[Data to process — start]

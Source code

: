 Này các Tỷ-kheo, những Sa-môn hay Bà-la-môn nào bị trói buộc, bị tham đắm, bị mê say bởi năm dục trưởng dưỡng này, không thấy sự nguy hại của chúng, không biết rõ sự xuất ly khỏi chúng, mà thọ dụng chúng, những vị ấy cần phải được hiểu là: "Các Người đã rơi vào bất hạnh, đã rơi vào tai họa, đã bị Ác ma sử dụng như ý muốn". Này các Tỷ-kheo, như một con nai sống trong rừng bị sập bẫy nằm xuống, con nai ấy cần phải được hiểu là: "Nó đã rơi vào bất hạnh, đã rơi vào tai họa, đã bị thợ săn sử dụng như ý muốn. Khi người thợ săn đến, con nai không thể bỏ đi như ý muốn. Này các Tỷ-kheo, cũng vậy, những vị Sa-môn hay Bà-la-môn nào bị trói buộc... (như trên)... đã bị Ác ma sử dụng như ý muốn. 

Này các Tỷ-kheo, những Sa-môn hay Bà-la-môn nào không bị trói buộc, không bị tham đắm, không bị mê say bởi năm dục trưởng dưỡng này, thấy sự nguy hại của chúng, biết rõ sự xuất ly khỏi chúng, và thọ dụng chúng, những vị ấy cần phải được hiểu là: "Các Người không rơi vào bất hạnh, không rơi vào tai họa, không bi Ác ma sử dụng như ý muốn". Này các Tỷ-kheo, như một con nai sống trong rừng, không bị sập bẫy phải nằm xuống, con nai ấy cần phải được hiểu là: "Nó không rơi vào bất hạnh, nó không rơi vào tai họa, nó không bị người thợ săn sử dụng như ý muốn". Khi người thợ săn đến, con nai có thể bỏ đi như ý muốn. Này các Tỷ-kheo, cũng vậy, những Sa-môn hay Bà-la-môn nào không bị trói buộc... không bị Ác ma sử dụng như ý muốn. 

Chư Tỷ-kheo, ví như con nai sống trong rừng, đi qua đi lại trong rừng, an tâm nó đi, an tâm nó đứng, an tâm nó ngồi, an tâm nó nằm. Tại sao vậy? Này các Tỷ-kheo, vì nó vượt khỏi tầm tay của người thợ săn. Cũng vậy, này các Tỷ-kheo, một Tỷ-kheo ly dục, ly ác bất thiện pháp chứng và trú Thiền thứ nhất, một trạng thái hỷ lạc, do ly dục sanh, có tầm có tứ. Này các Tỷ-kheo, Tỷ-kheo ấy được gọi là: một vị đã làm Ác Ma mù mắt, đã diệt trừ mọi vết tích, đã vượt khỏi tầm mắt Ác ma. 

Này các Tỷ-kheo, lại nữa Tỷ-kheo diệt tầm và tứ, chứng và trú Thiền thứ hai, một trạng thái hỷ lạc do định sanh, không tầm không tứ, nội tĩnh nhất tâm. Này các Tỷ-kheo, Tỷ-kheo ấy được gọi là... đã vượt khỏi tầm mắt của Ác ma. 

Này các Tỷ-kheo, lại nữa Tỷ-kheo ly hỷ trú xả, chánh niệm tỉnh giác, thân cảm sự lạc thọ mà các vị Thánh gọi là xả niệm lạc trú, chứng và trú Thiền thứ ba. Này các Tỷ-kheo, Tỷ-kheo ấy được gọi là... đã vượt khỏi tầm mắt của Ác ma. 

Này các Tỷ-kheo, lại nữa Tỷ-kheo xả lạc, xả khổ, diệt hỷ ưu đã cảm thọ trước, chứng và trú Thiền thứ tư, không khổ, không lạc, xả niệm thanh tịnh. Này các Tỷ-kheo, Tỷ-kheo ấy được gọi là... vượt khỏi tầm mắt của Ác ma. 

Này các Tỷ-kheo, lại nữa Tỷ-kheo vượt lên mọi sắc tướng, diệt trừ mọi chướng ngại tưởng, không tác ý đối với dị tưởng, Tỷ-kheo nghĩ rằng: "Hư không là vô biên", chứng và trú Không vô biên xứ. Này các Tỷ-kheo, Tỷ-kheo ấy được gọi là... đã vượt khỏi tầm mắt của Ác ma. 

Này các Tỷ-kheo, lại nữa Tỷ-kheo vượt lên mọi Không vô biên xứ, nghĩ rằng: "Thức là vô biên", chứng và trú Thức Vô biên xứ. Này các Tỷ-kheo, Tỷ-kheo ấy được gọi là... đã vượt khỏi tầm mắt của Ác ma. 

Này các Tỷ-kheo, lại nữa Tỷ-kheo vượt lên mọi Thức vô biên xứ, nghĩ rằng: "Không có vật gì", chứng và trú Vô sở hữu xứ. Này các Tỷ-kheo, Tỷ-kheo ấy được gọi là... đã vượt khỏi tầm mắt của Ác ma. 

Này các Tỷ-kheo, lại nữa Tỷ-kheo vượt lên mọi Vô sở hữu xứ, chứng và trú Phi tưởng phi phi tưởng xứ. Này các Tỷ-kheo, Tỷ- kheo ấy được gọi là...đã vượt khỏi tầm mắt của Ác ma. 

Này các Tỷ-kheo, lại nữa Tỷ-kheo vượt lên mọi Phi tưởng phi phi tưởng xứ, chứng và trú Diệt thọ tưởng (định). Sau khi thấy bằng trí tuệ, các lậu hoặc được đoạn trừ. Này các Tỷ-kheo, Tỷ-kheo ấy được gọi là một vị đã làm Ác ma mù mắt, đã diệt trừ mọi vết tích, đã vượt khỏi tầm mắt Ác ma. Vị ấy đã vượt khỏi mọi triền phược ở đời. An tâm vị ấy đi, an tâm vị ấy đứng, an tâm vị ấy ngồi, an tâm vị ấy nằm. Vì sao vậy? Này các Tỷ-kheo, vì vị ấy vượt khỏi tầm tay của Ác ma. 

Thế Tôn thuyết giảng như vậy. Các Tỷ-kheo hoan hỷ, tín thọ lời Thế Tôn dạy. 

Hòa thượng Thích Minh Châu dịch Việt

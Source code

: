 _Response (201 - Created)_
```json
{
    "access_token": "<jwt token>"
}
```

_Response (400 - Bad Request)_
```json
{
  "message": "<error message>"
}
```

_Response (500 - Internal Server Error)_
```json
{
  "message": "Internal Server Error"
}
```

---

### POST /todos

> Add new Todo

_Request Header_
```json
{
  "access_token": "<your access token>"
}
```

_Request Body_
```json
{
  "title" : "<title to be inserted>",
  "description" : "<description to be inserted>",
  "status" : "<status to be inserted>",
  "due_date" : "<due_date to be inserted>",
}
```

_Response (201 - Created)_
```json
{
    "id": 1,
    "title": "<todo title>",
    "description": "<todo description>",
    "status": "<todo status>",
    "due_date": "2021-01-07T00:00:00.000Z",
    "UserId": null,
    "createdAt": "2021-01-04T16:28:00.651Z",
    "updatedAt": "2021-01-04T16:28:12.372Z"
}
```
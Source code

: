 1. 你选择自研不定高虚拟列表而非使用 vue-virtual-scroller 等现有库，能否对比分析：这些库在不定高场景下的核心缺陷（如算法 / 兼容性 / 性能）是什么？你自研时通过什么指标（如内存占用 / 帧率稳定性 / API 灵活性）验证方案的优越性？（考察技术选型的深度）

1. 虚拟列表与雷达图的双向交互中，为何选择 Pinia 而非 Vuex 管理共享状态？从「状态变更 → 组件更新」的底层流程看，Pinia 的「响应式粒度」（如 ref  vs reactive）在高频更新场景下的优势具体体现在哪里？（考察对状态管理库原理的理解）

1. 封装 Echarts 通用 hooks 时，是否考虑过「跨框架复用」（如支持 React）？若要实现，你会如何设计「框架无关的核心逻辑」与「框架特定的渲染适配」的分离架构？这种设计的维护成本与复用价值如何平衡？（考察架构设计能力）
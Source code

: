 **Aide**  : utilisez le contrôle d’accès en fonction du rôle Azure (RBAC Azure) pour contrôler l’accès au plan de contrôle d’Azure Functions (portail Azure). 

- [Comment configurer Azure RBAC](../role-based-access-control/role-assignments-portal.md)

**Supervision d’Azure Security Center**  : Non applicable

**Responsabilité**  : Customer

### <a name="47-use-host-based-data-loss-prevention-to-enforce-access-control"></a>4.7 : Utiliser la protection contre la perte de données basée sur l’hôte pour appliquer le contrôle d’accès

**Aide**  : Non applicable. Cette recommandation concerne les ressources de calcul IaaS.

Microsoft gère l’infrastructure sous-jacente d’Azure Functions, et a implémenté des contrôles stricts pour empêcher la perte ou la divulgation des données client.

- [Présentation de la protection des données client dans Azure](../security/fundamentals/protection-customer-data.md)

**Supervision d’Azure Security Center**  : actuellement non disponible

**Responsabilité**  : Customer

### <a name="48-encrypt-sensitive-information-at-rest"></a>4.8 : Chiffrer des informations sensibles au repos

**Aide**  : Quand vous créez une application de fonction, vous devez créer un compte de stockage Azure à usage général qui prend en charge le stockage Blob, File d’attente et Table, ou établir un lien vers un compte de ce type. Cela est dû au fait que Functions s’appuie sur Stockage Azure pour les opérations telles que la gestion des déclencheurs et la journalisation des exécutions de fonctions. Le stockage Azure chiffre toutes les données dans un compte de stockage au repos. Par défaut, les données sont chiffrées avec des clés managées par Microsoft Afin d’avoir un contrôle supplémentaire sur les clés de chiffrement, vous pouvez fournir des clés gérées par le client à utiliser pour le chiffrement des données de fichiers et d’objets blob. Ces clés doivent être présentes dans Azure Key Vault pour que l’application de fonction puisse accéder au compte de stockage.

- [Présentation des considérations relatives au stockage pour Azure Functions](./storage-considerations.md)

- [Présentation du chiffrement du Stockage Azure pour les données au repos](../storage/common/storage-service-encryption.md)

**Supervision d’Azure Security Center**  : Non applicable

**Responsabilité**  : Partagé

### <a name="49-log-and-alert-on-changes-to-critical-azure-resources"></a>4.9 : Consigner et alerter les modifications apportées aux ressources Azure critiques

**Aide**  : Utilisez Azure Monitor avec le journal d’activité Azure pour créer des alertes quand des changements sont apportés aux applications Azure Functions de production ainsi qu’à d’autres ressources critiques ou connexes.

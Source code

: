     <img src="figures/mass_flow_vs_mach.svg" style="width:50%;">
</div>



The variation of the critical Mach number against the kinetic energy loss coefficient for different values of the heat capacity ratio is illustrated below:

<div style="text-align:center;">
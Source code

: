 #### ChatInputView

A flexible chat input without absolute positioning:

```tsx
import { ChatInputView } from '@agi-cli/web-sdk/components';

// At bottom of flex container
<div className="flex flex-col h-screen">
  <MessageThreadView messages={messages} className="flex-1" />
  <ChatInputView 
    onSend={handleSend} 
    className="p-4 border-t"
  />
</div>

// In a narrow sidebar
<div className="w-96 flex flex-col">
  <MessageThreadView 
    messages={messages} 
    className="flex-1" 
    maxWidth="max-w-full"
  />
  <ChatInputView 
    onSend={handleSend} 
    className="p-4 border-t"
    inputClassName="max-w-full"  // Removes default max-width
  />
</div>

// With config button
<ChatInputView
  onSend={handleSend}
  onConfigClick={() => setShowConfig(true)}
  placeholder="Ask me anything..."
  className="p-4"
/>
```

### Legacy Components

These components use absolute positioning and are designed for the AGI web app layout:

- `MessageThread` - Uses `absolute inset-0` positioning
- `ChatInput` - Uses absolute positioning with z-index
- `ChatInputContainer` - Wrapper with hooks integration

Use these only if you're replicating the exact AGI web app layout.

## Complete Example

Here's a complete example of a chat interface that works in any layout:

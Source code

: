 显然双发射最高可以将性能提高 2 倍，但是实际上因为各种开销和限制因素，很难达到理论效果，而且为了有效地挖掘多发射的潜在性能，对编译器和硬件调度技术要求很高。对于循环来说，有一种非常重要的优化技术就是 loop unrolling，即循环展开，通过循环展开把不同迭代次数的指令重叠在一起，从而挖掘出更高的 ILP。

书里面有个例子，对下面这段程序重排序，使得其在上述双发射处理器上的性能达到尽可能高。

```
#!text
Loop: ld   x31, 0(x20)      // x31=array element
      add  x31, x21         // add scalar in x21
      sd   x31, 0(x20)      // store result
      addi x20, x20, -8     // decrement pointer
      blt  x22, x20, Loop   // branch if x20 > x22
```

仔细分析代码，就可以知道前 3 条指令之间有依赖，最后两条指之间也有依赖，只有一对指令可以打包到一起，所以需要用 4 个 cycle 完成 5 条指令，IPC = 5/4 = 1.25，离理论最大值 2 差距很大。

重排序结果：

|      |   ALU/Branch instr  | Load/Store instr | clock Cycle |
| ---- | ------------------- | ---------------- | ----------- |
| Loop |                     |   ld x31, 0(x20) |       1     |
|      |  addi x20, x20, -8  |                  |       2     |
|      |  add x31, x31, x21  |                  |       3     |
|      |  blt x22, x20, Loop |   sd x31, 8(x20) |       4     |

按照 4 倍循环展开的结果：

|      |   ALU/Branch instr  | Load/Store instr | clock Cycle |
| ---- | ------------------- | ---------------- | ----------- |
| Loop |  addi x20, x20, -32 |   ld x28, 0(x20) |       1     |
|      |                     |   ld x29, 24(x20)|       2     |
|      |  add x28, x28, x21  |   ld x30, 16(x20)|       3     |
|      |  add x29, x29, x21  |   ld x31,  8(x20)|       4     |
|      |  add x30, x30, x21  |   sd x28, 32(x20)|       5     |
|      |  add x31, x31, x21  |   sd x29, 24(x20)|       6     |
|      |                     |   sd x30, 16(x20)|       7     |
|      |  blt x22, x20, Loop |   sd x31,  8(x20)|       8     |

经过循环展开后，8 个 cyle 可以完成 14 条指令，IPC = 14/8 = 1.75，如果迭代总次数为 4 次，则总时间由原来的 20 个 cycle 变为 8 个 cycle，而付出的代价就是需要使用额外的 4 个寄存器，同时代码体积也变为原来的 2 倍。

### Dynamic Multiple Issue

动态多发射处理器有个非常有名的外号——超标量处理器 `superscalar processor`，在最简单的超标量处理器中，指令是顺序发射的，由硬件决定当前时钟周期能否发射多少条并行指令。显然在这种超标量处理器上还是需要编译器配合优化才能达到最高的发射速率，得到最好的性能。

[Data to process — finish]

▸ **Task requirements**
Stop at the line containing "trói buộc, bị". Please print exactly every line before it from the start of the records, plus that line itself, and nothing else.

▸ **Written response**
Source code

: Này các Tỷ-kheo, những Sa-môn hay Bà-la-môn nào bị trói buộc, bị tham đắm, bị mê say bởi năm dục trưởng dưỡng này, không thấy sự nguy hại của chúng, không biết rõ sự xuất ly khỏi chúng, mà thọ dụng chúng, những vị ấy cần phải được hiểu là: "Các Người đã rơi vào bất hạnh, đã rơi vào tai họa, đã bị Ác ma sử dụng như ý muốn". Này các Tỷ-kheo, như một con nai sống trong rừng bị sập bẫy nằm xuống, con nai ấy cần phải được hiểu là: "Nó đã rơi vào bất hạnh, đã rơi vào tai họa, đã bị thợ săn sử dụng như ý muốn. Khi người thợ săn đến, con nai không thể bỏ đi như ý muốn. Này các Tỷ-kheo, cũng vậy, những vị Sa-môn hay Bà-la-môn nào bị trói buộc... (như trên)... đã bị Ác ma sử dụng như ý muốn. 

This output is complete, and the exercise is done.